┌────────
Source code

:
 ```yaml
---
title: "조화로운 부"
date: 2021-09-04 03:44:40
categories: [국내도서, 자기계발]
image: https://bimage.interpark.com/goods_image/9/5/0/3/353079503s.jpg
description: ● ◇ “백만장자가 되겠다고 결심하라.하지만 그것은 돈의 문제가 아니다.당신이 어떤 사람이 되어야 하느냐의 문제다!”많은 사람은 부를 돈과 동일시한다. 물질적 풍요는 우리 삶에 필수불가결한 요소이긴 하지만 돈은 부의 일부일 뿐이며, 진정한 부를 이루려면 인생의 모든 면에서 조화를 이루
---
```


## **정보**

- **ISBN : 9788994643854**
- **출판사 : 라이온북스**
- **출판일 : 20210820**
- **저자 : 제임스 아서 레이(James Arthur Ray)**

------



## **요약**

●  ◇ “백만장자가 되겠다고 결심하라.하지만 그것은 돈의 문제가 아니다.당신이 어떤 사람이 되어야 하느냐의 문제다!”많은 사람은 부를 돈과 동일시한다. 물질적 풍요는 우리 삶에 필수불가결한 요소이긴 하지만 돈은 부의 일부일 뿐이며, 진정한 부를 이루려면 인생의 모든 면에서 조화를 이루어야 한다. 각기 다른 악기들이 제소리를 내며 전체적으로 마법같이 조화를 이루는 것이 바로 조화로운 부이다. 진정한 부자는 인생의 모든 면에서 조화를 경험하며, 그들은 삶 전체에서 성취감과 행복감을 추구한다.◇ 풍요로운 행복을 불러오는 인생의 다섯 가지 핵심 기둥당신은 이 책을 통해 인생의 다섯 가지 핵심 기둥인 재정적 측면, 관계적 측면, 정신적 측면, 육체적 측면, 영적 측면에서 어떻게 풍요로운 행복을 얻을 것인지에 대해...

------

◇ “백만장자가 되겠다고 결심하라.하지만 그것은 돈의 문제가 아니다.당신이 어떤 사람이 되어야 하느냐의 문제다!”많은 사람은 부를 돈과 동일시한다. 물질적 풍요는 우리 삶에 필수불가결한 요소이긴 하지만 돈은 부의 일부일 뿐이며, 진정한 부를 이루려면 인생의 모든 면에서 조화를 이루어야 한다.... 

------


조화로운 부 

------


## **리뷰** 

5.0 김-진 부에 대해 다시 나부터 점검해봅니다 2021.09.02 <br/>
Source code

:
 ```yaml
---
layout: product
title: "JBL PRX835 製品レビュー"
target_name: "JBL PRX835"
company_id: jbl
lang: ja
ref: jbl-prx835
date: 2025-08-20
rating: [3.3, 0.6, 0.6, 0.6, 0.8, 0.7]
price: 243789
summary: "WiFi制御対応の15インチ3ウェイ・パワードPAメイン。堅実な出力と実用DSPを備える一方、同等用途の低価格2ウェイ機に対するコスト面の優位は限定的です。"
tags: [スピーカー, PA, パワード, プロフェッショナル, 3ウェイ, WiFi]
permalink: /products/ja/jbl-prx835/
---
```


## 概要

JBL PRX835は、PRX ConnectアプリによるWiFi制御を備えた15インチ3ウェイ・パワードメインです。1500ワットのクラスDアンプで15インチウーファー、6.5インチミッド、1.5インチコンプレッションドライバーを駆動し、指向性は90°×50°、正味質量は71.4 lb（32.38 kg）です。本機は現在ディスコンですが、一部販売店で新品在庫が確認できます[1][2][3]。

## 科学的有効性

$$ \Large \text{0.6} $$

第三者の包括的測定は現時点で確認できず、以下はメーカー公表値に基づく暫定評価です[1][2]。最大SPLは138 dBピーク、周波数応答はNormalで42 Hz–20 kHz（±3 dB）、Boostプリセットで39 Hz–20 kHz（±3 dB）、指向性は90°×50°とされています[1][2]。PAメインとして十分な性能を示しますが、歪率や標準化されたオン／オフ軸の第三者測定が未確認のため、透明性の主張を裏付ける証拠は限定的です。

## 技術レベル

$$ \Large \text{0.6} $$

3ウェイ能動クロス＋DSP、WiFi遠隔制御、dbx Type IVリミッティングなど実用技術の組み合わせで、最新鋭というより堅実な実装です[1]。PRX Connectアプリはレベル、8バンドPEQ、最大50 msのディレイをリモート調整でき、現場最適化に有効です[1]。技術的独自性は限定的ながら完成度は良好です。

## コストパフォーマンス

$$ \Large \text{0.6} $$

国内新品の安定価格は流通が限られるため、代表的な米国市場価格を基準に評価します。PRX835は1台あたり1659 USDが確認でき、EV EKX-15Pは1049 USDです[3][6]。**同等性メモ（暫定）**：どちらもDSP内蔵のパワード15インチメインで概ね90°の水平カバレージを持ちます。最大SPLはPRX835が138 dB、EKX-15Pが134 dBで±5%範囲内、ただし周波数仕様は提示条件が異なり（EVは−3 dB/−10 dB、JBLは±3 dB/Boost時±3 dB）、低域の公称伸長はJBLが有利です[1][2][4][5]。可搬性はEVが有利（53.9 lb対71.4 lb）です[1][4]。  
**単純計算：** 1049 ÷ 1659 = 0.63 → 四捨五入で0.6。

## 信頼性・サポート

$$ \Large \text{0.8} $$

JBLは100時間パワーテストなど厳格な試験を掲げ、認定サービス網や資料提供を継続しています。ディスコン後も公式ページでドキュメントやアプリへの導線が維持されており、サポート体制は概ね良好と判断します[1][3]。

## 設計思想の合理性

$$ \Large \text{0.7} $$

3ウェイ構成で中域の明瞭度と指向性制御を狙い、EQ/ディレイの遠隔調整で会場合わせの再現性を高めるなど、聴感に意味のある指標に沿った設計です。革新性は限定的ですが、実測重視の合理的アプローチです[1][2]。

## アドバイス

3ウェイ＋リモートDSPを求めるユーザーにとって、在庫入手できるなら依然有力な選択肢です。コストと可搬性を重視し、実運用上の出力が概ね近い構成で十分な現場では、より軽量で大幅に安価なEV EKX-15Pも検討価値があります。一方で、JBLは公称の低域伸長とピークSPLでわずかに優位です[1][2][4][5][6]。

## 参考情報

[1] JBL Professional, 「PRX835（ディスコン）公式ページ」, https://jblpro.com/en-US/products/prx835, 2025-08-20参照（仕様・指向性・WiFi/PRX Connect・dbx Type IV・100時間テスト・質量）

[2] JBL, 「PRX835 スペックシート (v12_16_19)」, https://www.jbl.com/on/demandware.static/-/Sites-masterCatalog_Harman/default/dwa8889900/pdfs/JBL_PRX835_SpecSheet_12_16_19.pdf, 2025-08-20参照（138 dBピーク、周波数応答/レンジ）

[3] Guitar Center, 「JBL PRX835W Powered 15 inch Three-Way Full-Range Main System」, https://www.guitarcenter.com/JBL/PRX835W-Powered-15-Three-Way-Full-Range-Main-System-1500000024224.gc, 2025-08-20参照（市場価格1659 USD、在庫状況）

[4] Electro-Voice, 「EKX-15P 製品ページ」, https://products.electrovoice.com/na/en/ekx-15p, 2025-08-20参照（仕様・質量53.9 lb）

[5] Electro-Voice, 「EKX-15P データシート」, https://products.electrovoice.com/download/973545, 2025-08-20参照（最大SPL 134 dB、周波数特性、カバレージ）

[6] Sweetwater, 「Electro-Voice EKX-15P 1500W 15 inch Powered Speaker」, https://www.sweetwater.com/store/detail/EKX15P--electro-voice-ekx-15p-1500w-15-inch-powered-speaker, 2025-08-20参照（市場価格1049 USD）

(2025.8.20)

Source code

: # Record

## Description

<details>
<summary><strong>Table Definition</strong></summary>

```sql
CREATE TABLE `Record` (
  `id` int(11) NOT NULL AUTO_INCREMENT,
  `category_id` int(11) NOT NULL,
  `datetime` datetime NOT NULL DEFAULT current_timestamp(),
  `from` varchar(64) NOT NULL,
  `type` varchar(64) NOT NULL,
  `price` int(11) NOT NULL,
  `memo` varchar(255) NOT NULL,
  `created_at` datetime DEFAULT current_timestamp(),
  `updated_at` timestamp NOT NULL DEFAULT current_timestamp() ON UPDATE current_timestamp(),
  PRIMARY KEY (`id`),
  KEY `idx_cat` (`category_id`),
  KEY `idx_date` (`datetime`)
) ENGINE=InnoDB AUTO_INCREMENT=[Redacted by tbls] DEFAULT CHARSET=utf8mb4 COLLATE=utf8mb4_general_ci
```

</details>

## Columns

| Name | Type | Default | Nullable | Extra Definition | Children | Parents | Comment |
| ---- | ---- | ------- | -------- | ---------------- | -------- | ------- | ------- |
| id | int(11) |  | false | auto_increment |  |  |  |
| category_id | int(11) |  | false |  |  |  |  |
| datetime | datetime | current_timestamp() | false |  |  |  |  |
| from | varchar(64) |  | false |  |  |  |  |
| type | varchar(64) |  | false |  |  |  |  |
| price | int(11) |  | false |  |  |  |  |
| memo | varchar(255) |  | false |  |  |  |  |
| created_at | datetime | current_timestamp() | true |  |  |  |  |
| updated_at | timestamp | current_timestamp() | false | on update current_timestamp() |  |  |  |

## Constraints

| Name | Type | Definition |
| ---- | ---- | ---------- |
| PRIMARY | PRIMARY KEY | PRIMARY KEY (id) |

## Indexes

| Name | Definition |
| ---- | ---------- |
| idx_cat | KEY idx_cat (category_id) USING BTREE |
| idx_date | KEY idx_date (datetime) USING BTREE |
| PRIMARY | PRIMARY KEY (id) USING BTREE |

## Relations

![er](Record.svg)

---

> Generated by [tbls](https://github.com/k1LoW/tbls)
└────────
*WORK TO COMPLETE*
Those lines above that contain the string "USING" should be returned.

*PROBLEM SOLUTION*
| idx_cat | KEY idx_cat (category_id) USING BTREE |
| idx_date | KEY idx_date (datetime) USING BTREE |
| PRIMARY | PRIMARY KEY (id) USING BTREE |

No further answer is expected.